Reading the Proof Construction: A Microscope on GPU Overhead in Groth16
The Message
In the middle of a deep-dive performance investigation, the assistant issued a single tool call:
[read] /home/theuser/curio/extern/supraseal-c2/cuda/groth16_cuda.cu
The file content returned was:
709: mult(vk_beta_g1_r, vk->beta_g1, r);
710:
711: mult(b1_answer, results.b_g1[circuit], r);
712:
713: // A
714: mult(g_a, vk->delta_g1, r);
715: g_a.add(vk->alpha_g1);
716: g_a.add(results.a[circuit]);
717:
718: // B
719: mult(g_b, vk->delta_g2, s);
720: g_b.add(vk->beta_g2);
721: g_b.add(results.b_g2[circuit]);
This is not a dramatic moment — no code is written, no benchmark is run, no decision is finalized. It is a quiet act of reading: scrolling through a CUDA source file to lines 709–721, examining the proof construction epilogue of the Groth16 prover. Yet this single read call sits at the crux of a multi-hour investigation into why a carefully optimized GPU proving pipeline had regressed by nearly 5% compared to baseline.
Context: The Regression That Wouldn't Explain Itself
The Phase 4 optimization campaign for the cuzk proving engine had been a rollercoaster. The team had implemented four optimizations drawn from a detailed optimization proposal document: SmallVec for the LinearCombination indexer (A1), pre-sizing for the ProvingAssignment (A2), parallelized B_G2 MSMs across circuits (A4), and per-MSM window tuning (D4). After discovering that A1 caused a 5–6 second synthesis slowdown, it was reverted. A2 was also reverted after causing a regression. What remained was A4 (parallel B_G2) and D4 (per-MSM window tuning).
The E2E benchmark results told a frustrating story. Three consecutive runs of a 32 GiB PoRep proof showed:
| Run | Total | Synth | GPU | |---|---|---|---| | 1 (warmup) | 95.3s | 57.1s | 37.9s | | 2 | 93.0s | 55.6s | 37.1s | | 3 | 93.5s | 56.0s | 37.3s |
The average of runs 2–3 was 93.2s total with 55.8s synthesis and 37.2s GPU. Compared to the Phase 2/3 baseline of 88.9s total (54.7s synth, 34.0s GPU), this was a 4.8% regression. The synthesis was only 2% slower — within noise — but the GPU time had jumped 9.4% from 34.0s to 37.2s.

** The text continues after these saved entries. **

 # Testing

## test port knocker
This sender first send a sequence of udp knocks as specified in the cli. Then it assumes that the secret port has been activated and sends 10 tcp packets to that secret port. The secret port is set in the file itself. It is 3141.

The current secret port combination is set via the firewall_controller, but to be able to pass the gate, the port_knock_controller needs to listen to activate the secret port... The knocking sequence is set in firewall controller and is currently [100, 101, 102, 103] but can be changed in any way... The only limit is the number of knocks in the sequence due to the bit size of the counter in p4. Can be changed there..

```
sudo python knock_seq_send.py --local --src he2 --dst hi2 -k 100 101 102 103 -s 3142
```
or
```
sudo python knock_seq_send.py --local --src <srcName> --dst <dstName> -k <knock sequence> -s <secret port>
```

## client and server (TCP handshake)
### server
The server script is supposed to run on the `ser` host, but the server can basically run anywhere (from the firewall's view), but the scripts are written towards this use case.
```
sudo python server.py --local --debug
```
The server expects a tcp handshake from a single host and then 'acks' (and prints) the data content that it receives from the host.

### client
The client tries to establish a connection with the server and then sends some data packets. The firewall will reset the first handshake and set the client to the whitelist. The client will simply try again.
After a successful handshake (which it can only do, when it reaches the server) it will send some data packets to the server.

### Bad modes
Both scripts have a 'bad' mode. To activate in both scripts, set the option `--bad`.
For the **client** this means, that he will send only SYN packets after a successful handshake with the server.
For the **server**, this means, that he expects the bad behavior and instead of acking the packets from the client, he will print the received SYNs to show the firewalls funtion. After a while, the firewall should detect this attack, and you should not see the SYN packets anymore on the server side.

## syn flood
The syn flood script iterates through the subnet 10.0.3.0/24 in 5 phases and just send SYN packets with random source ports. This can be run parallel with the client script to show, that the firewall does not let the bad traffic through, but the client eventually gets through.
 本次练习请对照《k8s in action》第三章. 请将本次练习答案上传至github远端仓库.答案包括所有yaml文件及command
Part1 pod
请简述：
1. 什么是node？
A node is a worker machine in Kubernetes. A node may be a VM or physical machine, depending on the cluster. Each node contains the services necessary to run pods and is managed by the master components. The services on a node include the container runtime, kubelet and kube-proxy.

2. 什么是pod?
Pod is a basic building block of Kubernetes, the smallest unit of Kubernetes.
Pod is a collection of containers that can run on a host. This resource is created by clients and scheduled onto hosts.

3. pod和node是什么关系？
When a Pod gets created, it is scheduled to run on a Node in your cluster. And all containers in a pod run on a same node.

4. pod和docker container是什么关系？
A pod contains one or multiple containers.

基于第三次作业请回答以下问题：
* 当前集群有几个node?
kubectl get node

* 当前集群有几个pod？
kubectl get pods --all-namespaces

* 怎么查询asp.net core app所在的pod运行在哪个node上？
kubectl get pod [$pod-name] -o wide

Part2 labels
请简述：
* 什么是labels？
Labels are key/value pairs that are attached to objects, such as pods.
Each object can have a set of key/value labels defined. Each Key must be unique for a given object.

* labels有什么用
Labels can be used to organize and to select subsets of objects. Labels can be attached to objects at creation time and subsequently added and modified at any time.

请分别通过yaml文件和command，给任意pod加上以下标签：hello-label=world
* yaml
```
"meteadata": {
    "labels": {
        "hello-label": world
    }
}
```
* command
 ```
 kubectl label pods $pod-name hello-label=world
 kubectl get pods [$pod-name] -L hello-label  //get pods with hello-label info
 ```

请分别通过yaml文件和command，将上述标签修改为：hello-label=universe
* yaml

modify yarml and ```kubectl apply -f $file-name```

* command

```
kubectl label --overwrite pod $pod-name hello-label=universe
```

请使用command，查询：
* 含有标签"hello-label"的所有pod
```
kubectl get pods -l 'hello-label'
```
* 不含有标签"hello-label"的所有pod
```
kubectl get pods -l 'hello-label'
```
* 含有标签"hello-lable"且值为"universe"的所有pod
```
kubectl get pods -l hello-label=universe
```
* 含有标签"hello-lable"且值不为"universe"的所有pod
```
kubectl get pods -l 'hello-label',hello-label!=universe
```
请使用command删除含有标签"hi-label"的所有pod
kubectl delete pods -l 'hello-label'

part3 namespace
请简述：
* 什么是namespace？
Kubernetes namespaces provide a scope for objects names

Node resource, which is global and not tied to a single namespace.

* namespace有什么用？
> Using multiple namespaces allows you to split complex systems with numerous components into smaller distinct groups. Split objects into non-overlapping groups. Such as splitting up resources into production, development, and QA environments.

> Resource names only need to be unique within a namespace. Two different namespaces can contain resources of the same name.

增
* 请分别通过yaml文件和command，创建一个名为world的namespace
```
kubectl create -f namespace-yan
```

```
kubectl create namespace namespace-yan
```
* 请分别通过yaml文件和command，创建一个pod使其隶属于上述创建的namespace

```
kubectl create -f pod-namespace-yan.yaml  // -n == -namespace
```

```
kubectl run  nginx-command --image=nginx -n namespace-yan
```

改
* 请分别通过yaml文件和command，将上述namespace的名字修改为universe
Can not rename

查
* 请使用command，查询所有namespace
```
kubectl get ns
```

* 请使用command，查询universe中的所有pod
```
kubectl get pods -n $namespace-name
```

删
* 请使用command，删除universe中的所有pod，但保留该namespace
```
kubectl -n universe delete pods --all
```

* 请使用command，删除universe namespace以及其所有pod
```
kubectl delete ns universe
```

This was baffling because the CUDA-internal timing told a different story. The GPU kernels themselves — NTT, MSM_H, batch_add, tail MSM — were taking only 25.5s, essentially identical to the baseline. The B_G2 MSM (now parallelized across circuits) took 23.5s and ran concurrently with the GPU kernels. So the internal CUDA wall time should have been approximately max(25.5, 23.5) ≈ 25.5s plus a small amount of overhead for prep and post-processing. Yet bellperson's wrapper timer reported 37.2s — a gap of nearly 12 seconds.
The assistant had to understand where those 12 seconds went.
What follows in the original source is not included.